Exercise objective:
Should an entry contain an image, omit it and repeat the rest exactly.
Data records below:
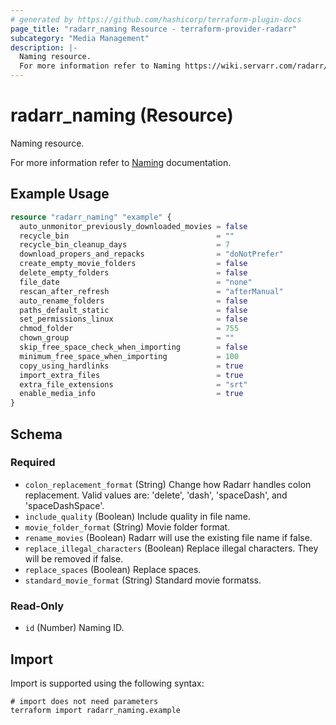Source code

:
 ```yaml
---
# generated by https://github.com/hashicorp/terraform-plugin-docs
page_title: "radarr_naming Resource - terraform-provider-radarr"
subcategory: "Media Management"
description: |-
  Naming resource.
  For more information refer to Naming https://wiki.servarr.com/radarr/settings#community-naming-suggestions documentation.
---
```


# radarr_naming (Resource)

<!-- subcategory:Media Management -->Naming resource.
For more information refer to [Naming](https://wiki.servarr.com/radarr/settings#community-naming-suggestions) documentation.

## Example Usage

```terraform
resource "radarr_naming" "example" {
  auto_unmonitor_previously_downloaded_movies = false
  recycle_bin                                 = ""
  recycle_bin_cleanup_days                    = 7
  download_propers_and_repacks                = "doNotPrefer"
  create_empty_movie_folders                  = false
  delete_empty_folders                        = false
  file_date                                   = "none"
  rescan_after_refresh                        = "afterManual"
  auto_rename_folders                         = false
  paths_default_static                        = false
  set_permissions_linux                       = false
  chmod_folder                                = 755
  chown_group                                 = ""
  skip_free_space_check_when_importing        = false
  minimum_free_space_when_importing           = 100
  copy_using_hardlinks                        = true
  import_extra_files                          = true
  extra_file_extensions                       = "srt"
  enable_media_info                           = true
}
```

<!-- schema generated by tfplugindocs -->
## Schema

### Required

- `colon_replacement_format` (String) Change how Radarr handles colon replacement. Valid values are: 'delete', 'dash', 'spaceDash', and 'spaceDashSpace'.
- `include_quality` (Boolean) Include quality in file name.
- `movie_folder_format` (String) Movie folder format.
- `rename_movies` (Boolean) Radarr will use the existing file name if false.
- `replace_illegal_characters` (Boolean) Replace illegal characters. They will be removed if false.
- `replace_spaces` (Boolean) Replace spaces.
- `standard_movie_format` (String) Standard movie formatss.

### Read-Only

- `id` (Number) Naming ID.

## Import

Import is supported using the following syntax:

```shell
# import does not need parameters
terraform import radarr_naming.example
```
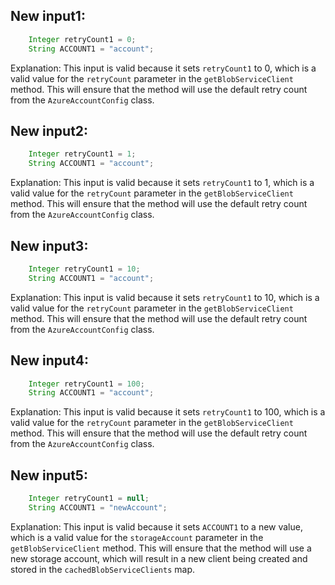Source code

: ## New input1:
```java
    Integer retryCount1 = 0;
    String ACCOUNT1 = "account";
```
Explanation: This input is valid because it sets `retryCount1` to 0, which is a valid value for the `retryCount` parameter in the `getBlobServiceClient` method. This will ensure that the method will use the default retry count from the `AzureAccountConfig` class.

## New input2:
```java
    Integer retryCount1 = 1;
    String ACCOUNT1 = "account";
```
Explanation: This input is valid because it sets `retryCount1` to 1, which is a valid value for the `retryCount` parameter in the `getBlobServiceClient` method. This will ensure that the method will use the default retry count from the `AzureAccountConfig` class.

## New input3:
```java
    Integer retryCount1 = 10;
    String ACCOUNT1 = "account";
```
Explanation: This input is valid because it sets `retryCount1` to 10, which is a valid value for the `retryCount` parameter in the `getBlobServiceClient` method. This will ensure that the method will use the default retry count from the `AzureAccountConfig` class.

## New input4:
```java
    Integer retryCount1 = 100;
    String ACCOUNT1 = "account";
```
Explanation: This input is valid because it sets `retryCount1` to 100, which is a valid value for the `retryCount` parameter in the `getBlobServiceClient` method. This will ensure that the method will use the default retry count from the `AzureAccountConfig` class.

## New input5:
```java
    Integer retryCount1 = null;
    String ACCOUNT1 = "newAccount";
```
Explanation: This input is valid because it sets `ACCOUNT1` to a new value, which is a valid value for the `storageAccount` parameter in the `getBlobServiceClient` method. This will ensure that the method will use a new storage account, which will result in a new client being created and stored in the `cachedBlobServiceClients` map.
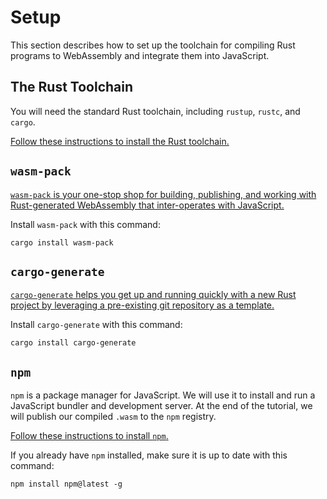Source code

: # Setup

This section describes how to set up the toolchain for compiling Rust programs
to WebAssembly and integrate them into JavaScript.

## The Rust Toolchain

You will need the standard Rust toolchain, including `rustup`, `rustc`, and
`cargo`.

[Follow these instructions to install the Rust toolchain.][rust-install]

[rust-install]: https://www.rust-lang.org/en-US/install.html

## `wasm-pack`

[`wasm-pack` is your one-stop shop for building, publishing, and working with
Rust-generated WebAssembly that inter-operates with JavaScript.][wasm-pack]

Install `wasm-pack` with this command:

```
cargo install wasm-pack
```

## `cargo-generate`

[`cargo-generate` helps you get up and running quickly with a new Rust project
by leveraging a pre-existing git repository as a template.][cargo-generate]

Install `cargo-generate` with this command:

```
cargo install cargo-generate
```

## `npm`

`npm` is a package manager for JavaScript. We will use it to install and run a
JavaScript bundler and development server. At the end of the tutorial, we will
publish our compiled `.wasm` to the `npm` registry.

[Follow these instructions to install `npm`.][npm-install]

If you already have `npm` installed, make sure it is up to date with this
command:

```
npm install npm@latest -g
```

[npm-install]: https://www.npmjs.com/get-npm
[wasm-pack]: https://github.com/rustwasm/wasm-pack
[cargo-generate]: https://github.com/ashleygwilliams/cargo-generate
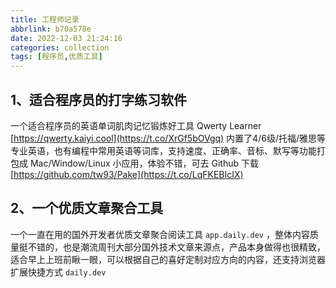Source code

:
 ```yaml
---
title: 工程师记录
abbrlink: b70a578e
date: 2022-12-03 21:24:16
categories: collection
tags: [程序员,优质工具]
---
```








## 1、适合程序员的打字练习软件

一个适合程序员的英语单词肌肉记忆锻炼好工具 Qwerty Learner [https://qwerty.kaiyi.cool](https://t.co/XrGf5bOVgq) 内置了4/6级/托福/雅思等专业英语，也有编程中常用英语等词库，支持速度、正确率、音标、默写等功能打包成 Mac/Window/Linux 小应用，体验不错，可去 Github 下载[https://github.com/tw93/Pake](https://t.co/LqFKEBIcIX)



## 2、一个优质文章聚合工具

一个一直在用的国外开发者优质文章聚合阅读工具 `app.daily.dev` ，整体内容质量挺不错的，也是潮流周刊大部分国外技术文章来源点，产品本身做得也很精致，适合早上上班前瞅一眼，可以根据自己的喜好定制对应方向的内容，还支持浏览器扩展快捷方式 `daily.dev`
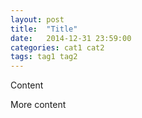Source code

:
```yaml
---
layout: post
title:  "Title"
date:   2014-12-31 23:59:00
categories: cat1 cat2
tags: tag1 tag2
---
```


Content

<!--more-->

More content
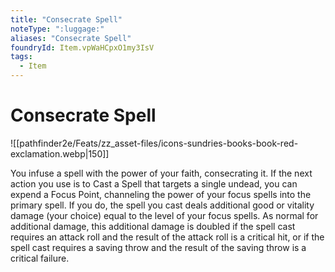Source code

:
 ```yaml
---
title: "Consecrate Spell"
noteType: ":luggage:"
aliases: "Consecrate Spell"
foundryId: Item.vpWaHCpxO1my3IsV
tags:
  - Item
---
```


# Consecrate Spell
![[pathfinder2e/Feats/zz_asset-files/icons-sundries-books-book-red-exclamation.webp|150]]

You infuse a spell with the power of your faith, consecrating it. If the next action you use is to Cast a Spell that targets a single undead, you can expend a Focus Point, channeling the power of your focus spells into the primary spell. If you do, the spell you cast deals additional good or vitality damage (your choice) equal to the level of your focus spells. As normal for additional damage, this additional damage is doubled if the spell cast requires an attack roll and the result of the attack roll is a critical hit, or if the spell cast requires a saving throw and the result of the saving throw is a critical failure.
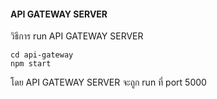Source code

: #### API GATEWAY SERVER

วิธีการ run API GATEWAY SERVER

```
cd api-gateway
npm start
```

โดย API GATEWAY SERVER จะถูก run ที่ port 5000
End of Data records.
Result for this task:
Source code

:
 ```yaml
---
# generated by https://github.com/hashicorp/terraform-plugin-docs
page_title: "radarr_naming Resource - terraform-provider-radarr"
subcategory: "Media Management"
description: |-
  Naming resource.
  For more information refer to Naming https://wiki.servarr.com/radarr/settings#community-naming-suggestions documentation.
---
```


# radarr_naming (Resource)

<!-- subcategory:Media Management -->Naming resource.
For more information refer to [Naming](https://wiki.servarr.com/radarr/settings#community-naming-suggestions) documentation.

## Example Usage

```terraform
resource "radarr_naming" "example" {
  auto_unmonitor_previously_downloaded_movies = false
  recycle_bin                                 = ""
  recycle_bin_cleanup_days                    = 7
  download_propers_and_repacks                = "doNotPrefer"
  create_empty_movie_folders                  = false
  delete_empty_folders                        = false
  file_date                                   = "none"
  rescan_after_refresh                        = "afterManual"
  auto_rename_folders                         = false
  paths_default_static                        = false
  set_permissions_linux                       = false
  chmod_folder                                = 755
  chown_group                                 = ""
  skip_free_space_check_when_importing        = false
  minimum_free_space_when_importing           = 100
  copy_using_hardlinks                        = true
  import_extra_files                          = true
  extra_file_extensions                       = "srt"
  enable_media_info                           = true
}
```

<!-- schema generated by tfplugindocs -->
## Schema

### Required

- `colon_replacement_format` (String) Change how Radarr handles colon replacement. Valid values are: 'delete', 'dash', 'spaceDash', and 'spaceDashSpace'.
- `include_quality` (Boolean) Include quality in file name.
- `movie_folder_format` (String) Movie folder format.
- `rename_movies` (Boolean) Radarr will use the existing file name if false.
- `replace_illegal_characters` (Boolean) Replace illegal characters. They will be removed if false.
- `replace_spaces` (Boolean) Replace spaces.
- `standard_movie_format` (String) Standard movie formatss.

### Read-Only

- `id` (Number) Naming ID.

## Import

Import is supported using the following syntax:

```shell
# import does not need parameters
terraform import radarr_naming.example
```
Source code

: ## New input1:
```java
    Integer retryCount1 = 0;
    String ACCOUNT1 = "account";
```
Explanation: This input is valid because it sets `retryCount1` to 0, which is a valid value for the `retryCount` parameter in the `getBlobServiceClient` method. This will ensure that the method will use the default retry count from the `AzureAccountConfig` class.

## New input2:
```java
    Integer retryCount1 = 1;
    String ACCOUNT1 = "account";
```
Explanation: This input is valid because it sets `retryCount1` to 1, which is a valid value for the `retryCount` parameter in the `getBlobServiceClient` method. This will ensure that the method will use the default retry count from the `AzureAccountConfig` class.

## New input3:
```java
    Integer retryCount1 = 10;
    String ACCOUNT1 = "account";
```
Explanation: This input is valid because it sets `retryCount1` to 10, which is a valid value for the `retryCount` parameter in the `getBlobServiceClient` method. This will ensure that the method will use the default retry count from the `AzureAccountConfig` class.

## New input4:
```java
    Integer retryCount1 = 100;
    String ACCOUNT1 = "account";
```
Explanation: This input is valid because it sets `retryCount1` to 100, which is a valid value for the `retryCount` parameter in the `getBlobServiceClient` method. This will ensure that the method will use the default retry count from the `AzureAccountConfig` class.

## New input5:
```java
    Integer retryCount1 = null;
    String ACCOUNT1 = "newAccount";
```
Explanation: This input is valid because it sets `ACCOUNT1` to a new value, which is a valid value for the `storageAccount` parameter in the `getBlobServiceClient` method. This will ensure that the method will use a new storage account, which will result in a new client being created and stored in the `cachedBlobServiceClients` map.
Source code

: # Setup

This section describes how to set up the toolchain for compiling Rust programs
to WebAssembly and integrate them into JavaScript.

## The Rust Toolchain

You will need the standard Rust toolchain, including `rustup`, `rustc`, and
`cargo`.

[Follow these instructions to install the Rust toolchain.][rust-install]

[rust-install]: https://www.rust-lang.org/en-US/install.html

## `wasm-pack`

[`wasm-pack` is your one-stop shop for building, publishing, and working with
Rust-generated WebAssembly that inter-operates with JavaScript.][wasm-pack]

Install `wasm-pack` with this command:

```
cargo install wasm-pack
```

## `cargo-generate`

[`cargo-generate` helps you get up and running quickly with a new Rust project
by leveraging a pre-existing git repository as a template.][cargo-generate]

Install `cargo-generate` with this command:

```
cargo install cargo-generate
```

## `npm`

`npm` is a package manager for JavaScript. We will use it to install and run a
JavaScript bundler and development server. At the end of the tutorial, we will
publish our compiled `.wasm` to the `npm` registry.

[Follow these instructions to install `npm`.][npm-install]

If you already have `npm` installed, make sure it is up to date with this
command:

```
npm install npm@latest -g
```

[npm-install]: https://www.npmjs.com/get-npm
[wasm-pack]: https://github.com/rustwasm/wasm-pack
[cargo-generate]: https://github.com/ashleygwilliams/cargo-generate
Source code

:
 ```yaml
---
title: 工程师记录
abbrlink: b70a578e
date: 2022-12-03 21:24:16
categories: collection
tags: [程序员,优质工具]
---
```








## 1、适合程序员的打字练习软件

一个适合程序员的英语单词肌肉记忆锻炼好工具 Qwerty Learner [https://qwerty.kaiyi.cool](https://t.co/XrGf5bOVgq) 内置了4/6级/托福/雅思等专业英语，也有编程中常用英语等词库，支持速度、正确率、音标、默写等功能打包成 Mac/Window/Linux 小应用，体验不错，可去 Github 下载[https://github.com/tw93/Pake](https://t.co/LqFKEBIcIX)



## 2、一个优质文章聚合工具

一个一直在用的国外开发者优质文章聚合阅读工具 `app.daily.dev` ，整体内容质量挺不错的，也是潮流周刊大部分国外技术文章来源点，产品本身做得也很精致，适合早上上班前瞅一眼，可以根据自己的喜好定制对应方向的内容，还支持浏览器扩展快捷方式 `daily.dev`
Source code

:
```yaml
---
layout: post
title:  "Title"
date:   2014-12-31 23:59:00
categories: cat1 cat2
tags: tag1 tag2
---
```


Content

<!--more-->

More content
Source code

:
 ```yaml
---
title: "Consecrate Spell"
noteType: ":luggage:"
aliases: "Consecrate Spell"
foundryId: Item.vpWaHCpxO1my3IsV
tags:
  - Item
---
```


# Consecrate Spell
![[pathfinder2e/Feats/zz_asset-files/icons-sundries-books-book-red-exclamation.webp|150]]

You infuse a spell with the power of your faith, consecrating it. If the next action you use is to Cast a Spell that targets a single undead, you can expend a Focus Point, channeling the power of your focus spells into the primary spell. If you do, the spell you cast deals additional good or vitality damage (your choice) equal to the level of your focus spells. As normal for additional damage, this additional damage is doubled if the spell cast requires an attack roll and the result of the attack roll is a critical hit, or if the spell cast requires a saving throw and the result of the saving throw is a critical failure.
Source code

: #### API GATEWAY SERVER

วิธีการ run API GATEWAY SERVER

```
cd api-gateway
npm start
```

โดย API GATEWAY SERVER จะถูก run ที่ port 5000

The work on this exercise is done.